I was finally able to get over the flare to then be told that I wasn't allowed to complete the second year of my course due to how ill I was. To say I was heartbroken is an understatement.

I was then left with 3 months to try and find another course as I had to stay in education until I was 18 so I decided to try a nail extensions course which I loved! 

In September my health improved drastically to which I rarely relied on a wheelchair anymore. 

October 2017 - Happier

I had left my awful old job in the salon in April, I suffered so badly mentally afterwards. My health had gone back to a steady level, barely relying on any mobility aids. I was doing so well that I decided to start my own business as a Nail Technician and I was doing really well, I had a good client base behind me that supported me entirely. I was me again, doing something I loved, in my own time and being my own boss was amazing with the ability to give myself a day off when my health took a dip. 

October 2018 - The evil within

I was doing so well up until this point, a year into having my own business, expanding on range of treatments. 2018 was a tough year, I'd had a bad experience with a "client" and then losing my fur baby Charlie who I adored, I had a lot of stress in 3 months which I think had a lot to play with what's to come. On the 27th October, my parents went out for an evening, the first in a long time, our dog looked like he needed a walk so I took him on a very short walk to which I only got 100 metres when I was walking like I was drunk and stumbling around. I stupidly carried on with the walk, came home, climbed the stairs to get 3 steps from the top and to collapse on the step I was on. That week I had a further 43 falls. I developed twitching and spasms. We went to the doctors who said, give it a month and if it doesn't improve I'll refer you to a physio. That never happened as he left the practice. My new doctor took me seriously straight away and sent am urgent referral to to a neurologist.

I carried on deteriorating, developed a gait, constant twitches and spasms so much so I hurt myself and I had two slipped discs from falling so much!

I was unable to keep my business anymore as it was too dangerous. I could no longer be left on my own under any circumstances and unable to cook or prep food myself due to my own safety.

March 2019 - Diagnosis, part 2

I was later diagnosed with Functional Neurological Disorder, an incurable and very disabling illness which has taken many peoples independence, mine included!

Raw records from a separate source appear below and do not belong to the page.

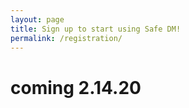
 ```yaml
---
layout: page
title: Sign up to start using Safe DM! 
permalink: /registration/
---
```



# coming 2.14.20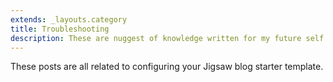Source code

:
 ```yaml
---
extends: _layouts.category
title: Troubleshooting
description: These are nuggest of knowledge written for my future self for when he gets stuck.
---
```


These posts are all related to configuring your Jigsaw blog starter template.
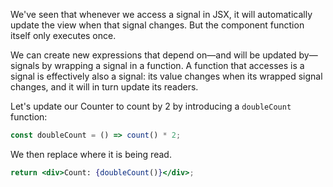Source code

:We've seen that whenever we access a signal in JSX, it will automatically update the view when that signal changes. But the component function itself only executes once. 

We can create new expressions that depend on&mdash;and will be updated by&mdash;signals by wrapping a signal in a function. A function that accesses is a signal is effectively also a signal: its value changes when its wrapped signal changes, and it will in turn update its readers.


Let's update our Counter to count by 2 by introducing a `doubleCount` function:

```jsx
const doubleCount = () => count() * 2;
```

We then replace where it is being read.

```jsx
return <div>Count: {doubleCount()}</div>;
```
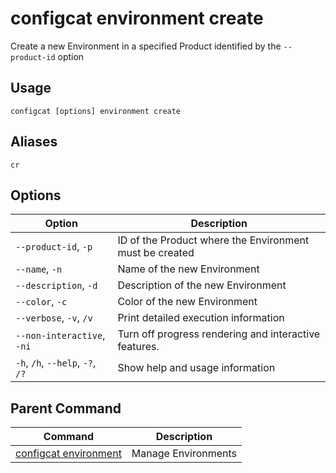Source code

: # configcat environment create
Create a new Environment in a specified Product identified by the `--product-id` option
## Usage
```
configcat [options] environment create
```
## Aliases
`cr`
## Options
| Option | Description |
| ------ | ----------- |
| `--product-id`, `-p` | ID of the Product where the Environment must be created |
| `--name`, `-n` | Name of the new Environment |
| `--description`, `-d` | Description of the new Environment |
| `--color`, `-c` | Color of the new Environment |
| `--verbose`, `-v`, `/v` | Print detailed execution information |
| `--non-interactive`, `-ni` | Turn off progress rendering and interactive features. |
| `-h`, `/h`, `--help`, `-?`, `/?` | Show help and usage information |
## Parent Command
| Command | Description |
| ------ | ----------- |
| [configcat environment](configcat-environment.md) | Manage Environments |
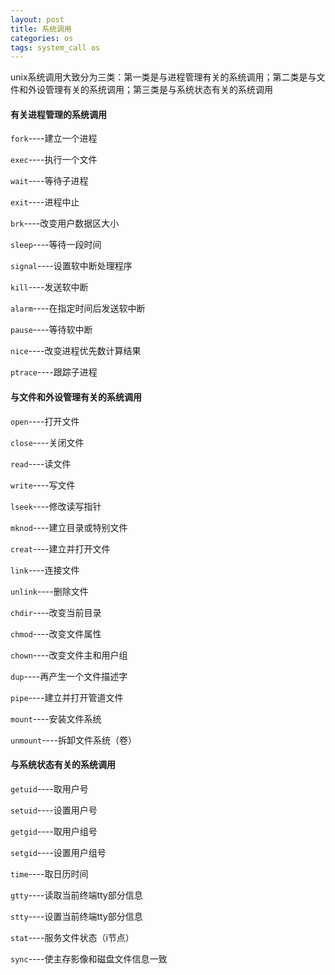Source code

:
 ```yaml
---
layout: post
title: 系统调用
categories: os
tags: system_call os
---
```


unix系统调用大致分为三类：第一类是与进程管理有关的系统调用；第二类是与文件和外设管理有关的系统调用；第三类是与系统状态有关的系统调用

#### 有关进程管理的系统调用

`fork`----建立一个进程

`exec`----执行一个文件

`wait`----等待子进程

`exit`----进程中止

`brk`----改变用户数据区大小

`sleep`----等待一段时间

`signal`----设置软中断处理程序

`kill`----发送软中断

`alarm`----在指定时间后发送软中断

`pause`----等待软中断

`nice`----改变进程优先数计算结果

`ptrace`----跟踪子进程

#### 与文件和外设管理有关的系统调用

`open`----打开文件

`close`----关闭文件

`read`----读文件

`write`----写文件

`lseek`----修改读写指针

`mknod`----建立目录或特别文件

`creat`----建立并打开文件

`link`----连接文件

`unlink`----删除文件

`chdir`----改变当前目录

`chmod`----改变文件属性

`chown`----改变文件主和用户组

`dup`----再产生一个文件描述字

`pipe`----建立并打开管道文件

`mount`----安装文件系统

`unmount`----拆卸文件系统（卷）

#### 与系统状态有关的系统调用

`getuid`----取用户号

`setuid`----设置用户号

`getgid`----取用户组号

`setgid`----设置用户组号

`time`----取日历时间

`gtty`----读取当前终端tty部分信息

`stty`----设置当前终端tty部分信息

`stat`----服务文件状态（i节点）

`sync`----使主存影像和磁盘文件信息一致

Just like ME/CFS, people will go through better periods but will never fully "recover". FND is almost a 'sister' illness to Multiple Sclerosis and Parkinson's.

I had many blood tests which came back fine and many MRI scans which identified the slipped discs, the Neurologist was happy with his diagnosis and referred me to Kings College Hospital to confirm the diagnosis by a specialist (which she did) and Neurophysio. 

September 2019 - Life

Fast forward to the present day and I'm no different since March. I have identified that certain things will set off my twitches.

I have started Neurophysio; it's very early days yet as I've only had 2 appointments but I used the exercise bike the other day for 5 minutes and it felt amazing, it felt normal and free.

We have had adaptations done to our home to help me around the house, i.e a lower step and grab rails on all outside doors and we are currently having our bathroom changed into a wet room as I can no longer bath. We will shortly be having a stair lift fitted too as I'm having to go up and down the stairs on my bum as it's so dangerous that I could fall at anytime. 

End notes

Thank you for reading my blog post, thank you Naomi for the opportunity.
To the person reading this, I hope you feel like you are not alone. If anyone is ever struggling please talk to someone, the spoonie community is an amazing one, we are one big family. Reach out to someone who has similar or the same conditions and you'll be amazed at how much of a relief it can bring you. 

I would lastly like to say a big thank you to my boyfriend who has been with me since 2012, he knew me as a "healthy" person and has stuck by my side through the whole journey. I couldn't have asked anymore from you in your support and guidance through it all. And a big thank you to my parents for always believing in me, doing what they can to help and supporting me to get the best care I can get.